[Records from a data collection]
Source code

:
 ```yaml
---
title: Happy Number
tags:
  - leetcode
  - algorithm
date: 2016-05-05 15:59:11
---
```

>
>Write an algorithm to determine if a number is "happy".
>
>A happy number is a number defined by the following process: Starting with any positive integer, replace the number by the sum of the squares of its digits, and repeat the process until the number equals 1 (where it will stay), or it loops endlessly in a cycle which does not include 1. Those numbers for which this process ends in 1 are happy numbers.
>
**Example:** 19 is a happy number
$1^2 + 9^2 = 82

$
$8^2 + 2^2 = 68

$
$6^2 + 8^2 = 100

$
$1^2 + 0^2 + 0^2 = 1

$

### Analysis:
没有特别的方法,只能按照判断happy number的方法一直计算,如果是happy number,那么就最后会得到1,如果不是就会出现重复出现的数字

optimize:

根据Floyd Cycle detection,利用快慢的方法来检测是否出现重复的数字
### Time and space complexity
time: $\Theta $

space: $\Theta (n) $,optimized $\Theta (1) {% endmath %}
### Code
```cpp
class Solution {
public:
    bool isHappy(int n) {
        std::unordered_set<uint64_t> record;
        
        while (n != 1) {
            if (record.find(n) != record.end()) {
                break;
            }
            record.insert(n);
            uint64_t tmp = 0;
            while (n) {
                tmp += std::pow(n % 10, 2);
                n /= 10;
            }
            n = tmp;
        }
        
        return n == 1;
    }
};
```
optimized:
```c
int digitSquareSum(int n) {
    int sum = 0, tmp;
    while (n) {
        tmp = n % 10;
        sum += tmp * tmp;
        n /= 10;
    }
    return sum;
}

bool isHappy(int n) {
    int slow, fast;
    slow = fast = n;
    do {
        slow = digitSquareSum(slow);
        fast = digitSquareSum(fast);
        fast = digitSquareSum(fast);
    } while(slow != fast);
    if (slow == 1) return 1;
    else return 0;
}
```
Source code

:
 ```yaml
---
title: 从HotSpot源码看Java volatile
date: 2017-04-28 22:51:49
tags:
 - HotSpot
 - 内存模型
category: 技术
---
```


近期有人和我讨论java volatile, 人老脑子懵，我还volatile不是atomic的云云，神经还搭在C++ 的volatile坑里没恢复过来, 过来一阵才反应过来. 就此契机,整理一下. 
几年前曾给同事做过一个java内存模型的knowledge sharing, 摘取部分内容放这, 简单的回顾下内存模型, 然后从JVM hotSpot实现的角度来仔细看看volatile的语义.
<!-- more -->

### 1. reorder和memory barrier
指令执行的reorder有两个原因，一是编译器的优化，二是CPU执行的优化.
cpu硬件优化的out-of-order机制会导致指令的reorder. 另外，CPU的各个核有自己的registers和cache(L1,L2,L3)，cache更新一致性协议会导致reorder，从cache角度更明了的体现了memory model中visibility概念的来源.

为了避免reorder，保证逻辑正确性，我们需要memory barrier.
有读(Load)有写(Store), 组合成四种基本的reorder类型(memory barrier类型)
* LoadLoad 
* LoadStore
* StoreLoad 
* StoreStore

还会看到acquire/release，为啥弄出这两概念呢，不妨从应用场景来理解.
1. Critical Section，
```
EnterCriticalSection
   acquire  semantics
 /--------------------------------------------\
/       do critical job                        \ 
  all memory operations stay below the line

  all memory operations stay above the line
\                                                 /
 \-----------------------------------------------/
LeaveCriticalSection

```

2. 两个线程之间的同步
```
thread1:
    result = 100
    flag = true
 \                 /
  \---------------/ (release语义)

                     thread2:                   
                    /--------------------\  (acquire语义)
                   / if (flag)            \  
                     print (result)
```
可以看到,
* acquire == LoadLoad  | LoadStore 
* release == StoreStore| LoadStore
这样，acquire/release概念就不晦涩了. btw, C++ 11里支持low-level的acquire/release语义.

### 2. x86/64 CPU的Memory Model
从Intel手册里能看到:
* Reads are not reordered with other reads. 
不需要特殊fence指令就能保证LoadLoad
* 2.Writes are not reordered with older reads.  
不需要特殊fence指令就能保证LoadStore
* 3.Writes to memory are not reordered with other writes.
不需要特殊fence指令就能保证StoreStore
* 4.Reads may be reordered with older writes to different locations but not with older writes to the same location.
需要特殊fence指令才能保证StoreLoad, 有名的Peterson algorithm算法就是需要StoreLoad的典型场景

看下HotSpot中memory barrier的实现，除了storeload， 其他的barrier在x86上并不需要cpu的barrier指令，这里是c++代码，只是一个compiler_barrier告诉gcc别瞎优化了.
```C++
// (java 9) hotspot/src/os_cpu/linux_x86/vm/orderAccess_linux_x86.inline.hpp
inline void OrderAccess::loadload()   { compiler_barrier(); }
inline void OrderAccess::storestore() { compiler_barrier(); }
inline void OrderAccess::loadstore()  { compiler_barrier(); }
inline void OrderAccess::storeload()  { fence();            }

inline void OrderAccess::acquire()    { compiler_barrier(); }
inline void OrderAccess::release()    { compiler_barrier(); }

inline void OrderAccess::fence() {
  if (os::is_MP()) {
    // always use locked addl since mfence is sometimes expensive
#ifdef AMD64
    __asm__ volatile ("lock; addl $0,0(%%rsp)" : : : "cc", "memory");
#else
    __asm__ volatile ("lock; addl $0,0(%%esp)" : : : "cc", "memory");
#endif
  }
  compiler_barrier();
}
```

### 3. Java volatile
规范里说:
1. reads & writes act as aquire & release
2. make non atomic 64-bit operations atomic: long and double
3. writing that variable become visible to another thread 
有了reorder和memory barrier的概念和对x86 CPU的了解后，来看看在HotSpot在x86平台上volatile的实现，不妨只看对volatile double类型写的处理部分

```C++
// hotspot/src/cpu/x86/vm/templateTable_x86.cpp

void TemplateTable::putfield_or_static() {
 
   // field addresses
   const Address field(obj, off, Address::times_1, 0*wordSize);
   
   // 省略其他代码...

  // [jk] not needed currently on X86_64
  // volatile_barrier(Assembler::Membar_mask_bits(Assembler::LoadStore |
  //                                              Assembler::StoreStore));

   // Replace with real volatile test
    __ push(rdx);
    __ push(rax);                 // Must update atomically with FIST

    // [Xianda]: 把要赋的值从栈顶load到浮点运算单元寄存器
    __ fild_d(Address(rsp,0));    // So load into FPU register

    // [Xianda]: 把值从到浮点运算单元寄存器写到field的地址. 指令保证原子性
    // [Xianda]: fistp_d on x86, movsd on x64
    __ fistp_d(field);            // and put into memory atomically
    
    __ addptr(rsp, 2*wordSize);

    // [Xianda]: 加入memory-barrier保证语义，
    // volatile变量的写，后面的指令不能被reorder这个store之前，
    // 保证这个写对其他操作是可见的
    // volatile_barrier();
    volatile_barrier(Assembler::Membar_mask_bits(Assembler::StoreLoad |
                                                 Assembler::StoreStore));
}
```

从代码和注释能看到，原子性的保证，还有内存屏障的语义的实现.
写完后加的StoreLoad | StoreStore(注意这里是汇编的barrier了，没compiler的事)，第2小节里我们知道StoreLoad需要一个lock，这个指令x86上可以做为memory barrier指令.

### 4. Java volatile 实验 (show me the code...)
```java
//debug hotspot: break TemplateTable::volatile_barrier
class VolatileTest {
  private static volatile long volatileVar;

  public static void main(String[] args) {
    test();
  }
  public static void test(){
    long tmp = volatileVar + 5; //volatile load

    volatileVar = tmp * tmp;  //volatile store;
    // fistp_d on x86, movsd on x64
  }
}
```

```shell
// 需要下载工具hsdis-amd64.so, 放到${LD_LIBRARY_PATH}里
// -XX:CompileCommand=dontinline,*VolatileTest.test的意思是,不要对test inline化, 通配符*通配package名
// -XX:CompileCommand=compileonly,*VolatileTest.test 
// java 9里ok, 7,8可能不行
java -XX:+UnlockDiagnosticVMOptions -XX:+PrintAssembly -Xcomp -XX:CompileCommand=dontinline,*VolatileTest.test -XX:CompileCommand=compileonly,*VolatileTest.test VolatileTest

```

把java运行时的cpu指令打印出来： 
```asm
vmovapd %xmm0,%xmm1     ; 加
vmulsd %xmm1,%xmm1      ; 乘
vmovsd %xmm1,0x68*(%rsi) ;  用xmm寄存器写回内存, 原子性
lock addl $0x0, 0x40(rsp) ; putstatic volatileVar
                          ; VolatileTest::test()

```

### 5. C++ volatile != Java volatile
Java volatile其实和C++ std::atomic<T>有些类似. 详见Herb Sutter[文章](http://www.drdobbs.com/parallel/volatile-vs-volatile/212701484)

_EXERCISE BRIEF:_ Copy each line of the records containing the string "void".

_FINISHED TASK:_
inline void OrderAccess::loadload()   { compiler_barrier(); }
inline void OrderAccess::storestore() { compiler_barrier(); }
inline void OrderAccess::loadstore()  { compiler_barrier(); }
inline void OrderAccess::storeload()  { fence();            }
inline void OrderAccess::acquire()    { compiler_barrier(); }
inline void OrderAccess::release()    { compiler_barrier(); }
inline void OrderAccess::fence() {
void TemplateTable::putfield_or_static() {
  public static void main(String[] args) {
  public static void test(){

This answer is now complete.